→ TASK DETAILS
Copy every record exactly as it stands. Leave the pictures out.

Rendered images with source text:

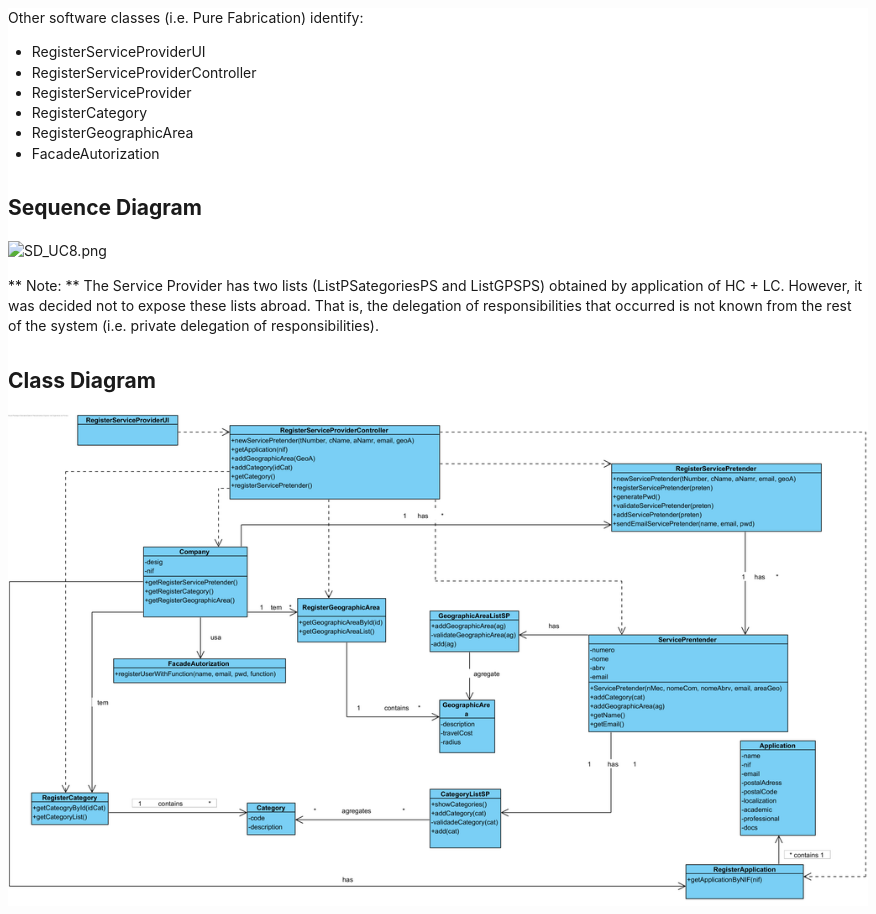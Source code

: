 Other software classes (i.e. Pure Fabrication) identify:

 * RegisterServiceProviderUI
 * RegisterServiceProviderController
 * RegisterServiceProvider
 * RegisterCategory
 * RegisterGeographicArea
 * FacadeAutorization

##	Sequence Diagram

![SD_UC8.png](SSD_UC8.png)

** Note: ** The Service Provider has two lists (ListPSategoriesPS and ListGPSPS) obtained by application of HC + LC. However, it was decided not to expose these lists abroad. That is, the delegation of responsibilities that occurred is not known from the rest of the system (i.e. private delegation of responsibilities).

##	Class Diagram

![CD_UC5.png](CD_UC8.png)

→ RESULT BELOW
Source code

: Other software classes (i.e. Pure Fabrication) identify:

 * RegisterServiceProviderUI
 * RegisterServiceProviderController
 * RegisterServiceProvider
 * RegisterCategory
 * RegisterGeographicArea
 * FacadeAutorization

##	Sequence Diagram

![SD_UC8.png](SSD_UC8.png)

** Note: ** The Service Provider has two lists (ListPSategoriesPS and ListGPSPS) obtained by application of HC + LC. However, it was decided not to expose these lists abroad. That is, the delegation of responsibilities that occurred is not known from the rest of the system (i.e. private delegation of responsibilities).

##	Class Diagram

![CD_UC5.png](CD_UC8.png)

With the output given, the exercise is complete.